I’m 9 months old Mummy. Can you believe it is 9 months since I first met you? But I knew you for a long time before that. I’ve been with you now as long as I was inside you. For 9 months it was just you and me. 9 months where you gave me everything and kept me safe. I know I made you sick, but it was all worth it… wasn’t it?
I liked it when it was just you and me. When you used to stroke your tummy, I could feel your hands. It was a bit squashy in there. Sorry that I used to kick your ribs and stab you, but I had to try and have a stretch. You kept me safe and warm in there. I used to like the sound of your heart beating; it made me sleepy and made me feel warm and safe. That’s why I like cuddling you now. Sometimes when I wake up in the night, I miss the sound of your heart. That’s why when you cuddle me I feel so much better. I don’t ever want to be apart from your safe heartbeat.
You have been teaching me how to do lots of things. I really like playing clap hands. It is so much fun and it makes you so happy every time I do it. Sometimes, I know you want me to, but I pretend I can’t do it on purpose. High Five is fun too. That’s our special game that just me and you can play.
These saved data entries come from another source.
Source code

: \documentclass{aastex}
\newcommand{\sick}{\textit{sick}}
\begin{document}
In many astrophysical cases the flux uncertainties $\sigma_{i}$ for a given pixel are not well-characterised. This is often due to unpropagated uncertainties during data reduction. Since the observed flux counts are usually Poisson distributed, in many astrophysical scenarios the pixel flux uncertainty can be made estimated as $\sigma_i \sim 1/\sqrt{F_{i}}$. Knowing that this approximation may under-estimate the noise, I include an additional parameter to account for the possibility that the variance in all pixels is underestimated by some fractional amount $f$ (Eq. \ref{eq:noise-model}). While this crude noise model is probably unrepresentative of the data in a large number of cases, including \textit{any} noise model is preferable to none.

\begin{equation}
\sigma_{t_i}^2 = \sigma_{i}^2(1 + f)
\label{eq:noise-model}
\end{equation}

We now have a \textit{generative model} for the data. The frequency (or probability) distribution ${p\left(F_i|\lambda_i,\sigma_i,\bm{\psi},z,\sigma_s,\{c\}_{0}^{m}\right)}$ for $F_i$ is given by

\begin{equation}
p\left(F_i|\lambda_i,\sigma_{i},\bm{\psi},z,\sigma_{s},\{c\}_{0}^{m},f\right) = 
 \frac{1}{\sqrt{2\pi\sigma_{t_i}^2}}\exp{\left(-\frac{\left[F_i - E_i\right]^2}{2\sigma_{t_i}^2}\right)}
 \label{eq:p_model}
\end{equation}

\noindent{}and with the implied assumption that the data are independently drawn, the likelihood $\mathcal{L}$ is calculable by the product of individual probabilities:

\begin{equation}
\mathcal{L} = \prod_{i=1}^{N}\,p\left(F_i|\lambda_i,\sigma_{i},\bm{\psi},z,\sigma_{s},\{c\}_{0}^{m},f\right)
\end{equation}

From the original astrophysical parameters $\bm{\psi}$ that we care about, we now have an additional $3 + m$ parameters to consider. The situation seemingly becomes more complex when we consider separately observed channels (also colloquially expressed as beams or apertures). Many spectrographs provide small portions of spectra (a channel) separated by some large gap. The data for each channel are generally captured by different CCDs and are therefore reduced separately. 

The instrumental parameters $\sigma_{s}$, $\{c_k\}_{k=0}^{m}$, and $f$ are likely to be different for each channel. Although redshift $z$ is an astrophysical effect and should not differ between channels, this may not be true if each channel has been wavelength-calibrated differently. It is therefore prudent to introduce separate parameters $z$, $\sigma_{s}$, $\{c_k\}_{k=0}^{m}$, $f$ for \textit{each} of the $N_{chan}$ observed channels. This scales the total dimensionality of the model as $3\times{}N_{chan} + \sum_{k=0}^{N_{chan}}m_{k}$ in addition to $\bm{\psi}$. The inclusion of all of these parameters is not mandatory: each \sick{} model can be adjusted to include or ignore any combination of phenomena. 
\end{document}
I know you wanted me to say Mamma first, but you know what Daddy’s like, he would sulk. So I said Dadda. I miss him when he is at work and I know you do too as you talk about him a lot.
We do lots of fun things together. I love music and I love Rhythm Time. When I was in your tummy I used to like hearing music, it made me feel safe. I remember when we went to watch Aunty Kelly in the lead in South Pacific. I recognised her voice and loved the music which is why I danced, spun and kicked non-stop for the entire show. Now I like it when Aunty Kelly sings and plays music for me. She is so much fun. I loved playing with her and dancing on holiday.
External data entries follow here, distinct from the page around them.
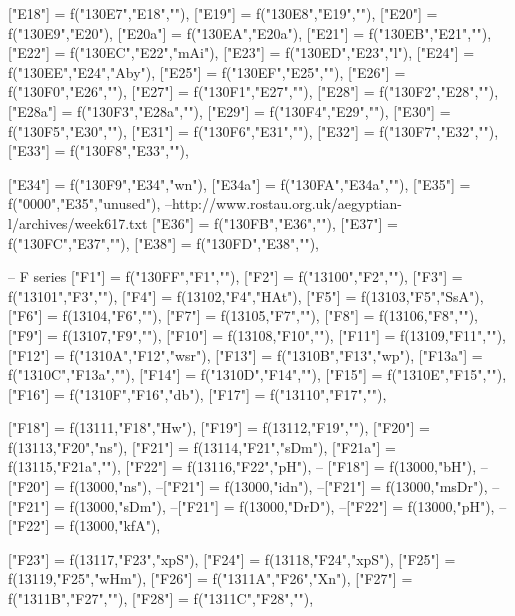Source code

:\documentclass{article}
\begin{document}
\begin{luacode*}
{	["E18"] = f("130E7","E18",""),
	["E19"] = f("130E8","E19",""),
	["E20"] = f("130E9","E20"),
	["E20a"] = f("130EA","E20a"),
	["E21"] = f("130EB","E21",""),
	["E22"] = f("130EC","E22","mAi"),
	["E23"] = f("130ED","E23","l"),
	["E24"] = f("130EE","E24","Aby"),
	["E25"] = f("130EF","E25",""),
	["E26"] = f("130F0","E26",""),
	["E27"] = f("130F1","E27",""),
	["E28"] = f("130F2","E28",""),
	["E28a"] = f("130F3","E28a",""),
	["E29"] = f("130F4","E29",""),
	["E30"] = f("130F5","E30",""),
	["E31"] = f("130F6","E31",""),
	["E32"] = f("130F7","E32",""),
	["E33"] = f("130F8","E33",""),

	["E34"] = f("130F9","E34","wn"),
	["E34a"] = f("130FA","E34a",""),
	["E35"] = f("0000","E35","unused"), --http://www.rostau.org.uk/aegyptian-l/archives/week617.txt
	["E36"] = f("130FB","E36",""),
	["E37"] = f("130FC","E37",""),
	["E38"] = f("130FD","E38",""),

-- F series
	["F1"] = f("130FF","F1",""),
	["F2"] = f("13100","F2",""),
	["F3"] = f("13101","F3",""),
	["F4"] = f(13102,"F4","HAt"),
	["F5"] = f(13103,"F5","SsA"),
	["F6"] = f(13104,"F6",""),
	["F7"] = f(13105,"F7",""),
	["F8"] = f(13106,"F8",""),
	["F9"] = f(13107,"F9",""),
	["F10"] = f(13108,"F10",""),
	["F11"] = f(13109,"F11",""),
	["F12"] = f("1310A","F12","wsr"),
	["F13"] = f("1310B","F13","wp"),
	["F13a"] = f("1310C","F13a",""),
	["F14"] = f("1310D","F14",""),
	["F15"] = f("1310E","F15",""),
	["F16"] = f("1310F","F16","db"),
	["F17"] = f("13110","F17",""),

	["F18"] = f(13111,"F18","Hw"),
["F19"] = f(13112,"F19",""),
["F20"] = f(13113,"F20","ns"),
["F21"] = f(13114,"F21","sDm"),
["F21a"] = f(13115,"F21a",""),
["F22"] = f(13116,"F22","pH"),
	-- ["F18"] = f(13000,"bH"),
	--["F20"] = f(13000,"ns"),
	--["F21"] = f(13000,"idn"),
	--["F21"] = f(13000,"msDr"),
	--["F21"] = f(13000,"sDm"),
	--["F21"] = f(13000,"DrD"),
	--["F22"] = f(13000,"pH"),
	--["F22"] = f(13000,"kfA"),

	["F23"] = f(13117,"F23","xpS"),
	["F24"] = f(13118,"F24","xpS"),
	["F25"] = f(13119,"F25","wHm"),
	["F26"] = f("1311A","F26","Xn"),
	["F27"] = f("1311B","F27",""),
	["F28"] = f("1311C","F28",""),

}
\end{luacode*}
\end{document}
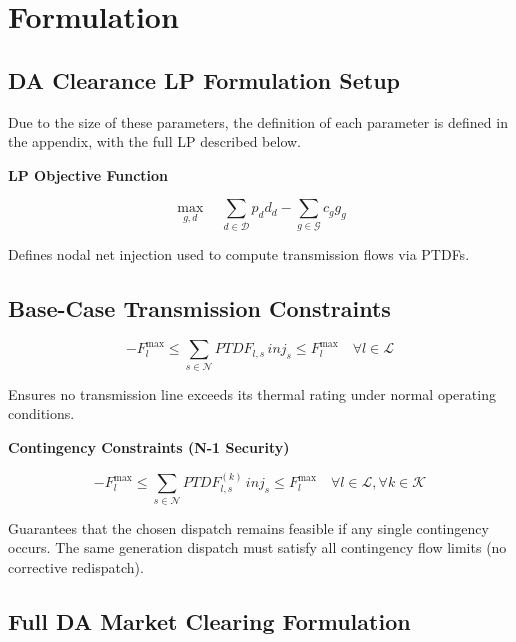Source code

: \documentclass[11pt]{article}
\begin{document}

\section{Formulation}

\subsection{DA Clearance LP Formulation Setup}

Due to the size of these parameters, the definition of each parameter is defined in the appendix, with the full LP described below.

\textbf{LP Objective Function}

\begin{equation}
\max_{g,d} \quad
\sum_{d \in \mathcal{D}} p_d d_d
-
\sum_{g \in \mathcal{G}} c_g g_g
\end{equation}


Defines nodal net injection used to compute transmission flows via PTDFs.

\subsection{Base-Case Transmission Constraints}

\begin{equation}
- F_l^{\max}
\le
\sum_{s \in \mathcal{N}} PTDF_{l,s} \, inj_s
\le
F_l^{\max}
\quad \forall l \in \mathcal{L}
\end{equation}

 
Ensures no transmission line exceeds its thermal rating under normal operating conditions.

\textbf{Contingency Constraints (N-1 Security)}

\begin{equation}
- F_l^{\max}
\le
\sum_{s \in \mathcal{N}} PTDF_{l,s}^{(k)} \, inj_s
\le
F_l^{\max}
\quad \forall l \in \mathcal{L}, \forall k \in \mathcal{K}
\end{equation}

 
Guarantees that the chosen dispatch remains feasible if any single contingency occurs.  
The same generation dispatch must satisfy all contingency flow limits (no corrective redispatch).

\subsection{Full DA Market Clearing Formulation}
\end{document}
I like the classes that I go to with you, we get special time together. Baby Sensory is so much fun – every week there is a new surprise. I love being on your knee as I can have a nosey and see what all of the other babies and mummies are doing. I love smiling and laughing at others. But grown-ups are weird. They always pull weird faces and use a strange voice when they speak to me – weird.
For ages I didn’t like Tummy Time. I don’t know why you kept making me do it. I couldn’t lift my head, I couldn’t move my arms so I just lay there. I’ve heard you joking saying that I looked like I was being arrested – I’m not sure what you meant. So I just cried until you picked me up again. But you were right. Being on my tummy is fun. I have finally learned how to hold my head up and I’m doing my best to crawl. I had lots of practice on holiday! I like shuffling round on my bottom too! It’s great because now I can lean and get my toys on my own and I can roll from side to side. It’s fun… well apart from at night when I keep getting stuck on my tummy. I just can’t seem to get back! Sorry I woke you up so many times the other night… I know six times in three hours is a bit of a joke… I’ll try my best to roll back from now on!
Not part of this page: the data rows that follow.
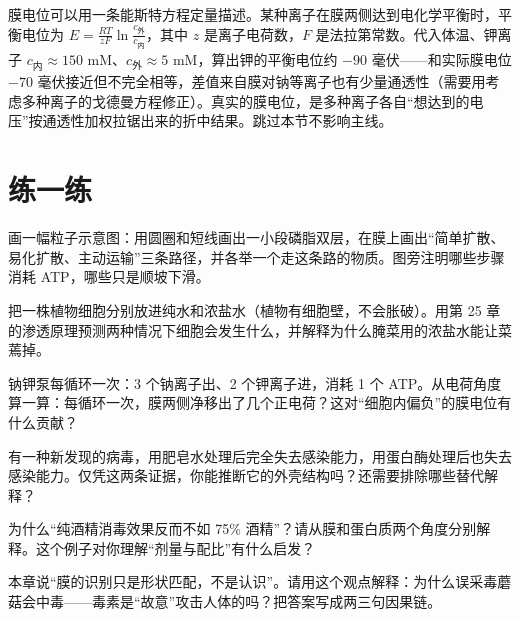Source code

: \begin{tiaozhan}
膜电位可以用一条能斯特方程定量描述。某种离子在膜两侧达到电化学平衡时，平衡电位为 $E = \frac{RT}{zF}\ln\frac{c_{\text{外}}}{c_{\text{内}}}$，其中 $z$ 是离子电荷数，$F$ 是法拉第常数。代入体温、钾离子 $c_{\text{内}}\approx 150$ mM、$c_{\text{外}}\approx 5$ mM，算出钾的平衡电位约 $-90$ 毫伏——和实际膜电位 $-70$ 毫伏接近但不完全相等，差值来自膜对钠等离子也有少量通透性（需要用考虑多种离子的戈德曼方程修正）。真实的膜电位，是多种离子各自“想达到的电压”按通透性加权拉锯出来的折中结果。跳过本节不影响主线。
\end{tiaozhan}

\section*{练一练}

\begin{sikaoti}
\item 画一幅粒子示意图：用圆圈和短线画出一小段磷脂双层，在膜上画出“简单扩散、易化扩散、主动运输”三条路径，并各举一个走这条路的物质。图旁注明哪些步骤消耗 ATP，哪些只是顺坡下滑。
\item 把一株植物细胞分别放进纯水和浓盐水（植物有细胞壁，不会胀破）。用第 25 章的渗透原理预测两种情况下细胞会发生什么，并解释为什么腌菜用的浓盐水能让菜蔫掉。
\item 钠钾泵每循环一次：3 个钠离子出、2 个钾离子进，消耗 1 个 ATP。从电荷角度算一算：每循环一次，膜两侧净移出了几个正电荷？这对“细胞内偏负”的膜电位有什么贡献？
\item 有一种新发现的病毒，用肥皂水处理后完全失去感染能力，用蛋白酶处理后也失去感染能力。仅凭这两条证据，你能推断它的外壳结构吗？还需要排除哪些替代解释？
\item 为什么“纯酒精消毒效果反而不如 75\% 酒精”？请从膜和蛋白质两个角度分别解释。这个例子对你理解“剂量与配比”有什么启发？
\item 本章说“膜的识别只是形状匹配，不是认识”。请用这个观点解释：为什么误采毒蘑菇会中毒——毒素是“故意”攻击人体的吗？把答案写成两三句因果链。
\end{sikaoti}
I’m eating lots of big girl food now. I know I used to make you re-blend the jars, but I honestly didn’t like those lumps. They felt weird in my mouth. And I am sorry that I had a melt-down when you tried to feed me your own home made spag-bol. It was weird. I don’t know why but it just didn’t taste like the jars. I appreciate that you spent ages cooking, blending and re-blending the food and that it is a much cheaper and healthier option… but I’m quite happy with the jars. I also will be continuing to kick off it you try to fob me off with carrot and swede again… and as for your roast dinner… well it tasted like fart in a pouch… is there any wonder that I instantly vomited it on Aunty Kelly? I loved trying all the new foods on holiday. It is so much better eating with my hands and trying lots of things. I don’t mind you feeding me sometimes, but I am a big girl now and if I want to do it myself then I should.
I am 9 month old. I will soon be a big girl. I am going to practice lots of new things. I will try some new food and I will carry on trying to learn new things. But promise me one thing. If I still need you in the night, please don’t be mad. Sometimes I just miss you. Sometimes I just want a cuddle and I just like lying in your arms and drinking my bottle. I’ll try not to wake you and I’m sorry that when it’s Daddy’s turn to feed me that I sometimes forget to wake up. I know you like sleep… but i like seeing you in the night, after all, we did have 9 months just the two of us. I am still your baby and I need my mummy.
Thanks for looking after me for the last 9 months, it has been much more fun than the 9 months on the inside!
I love you Mummy.
P.S I’m sorry for all of the times that I have been sick on you… but you really should change those leggings!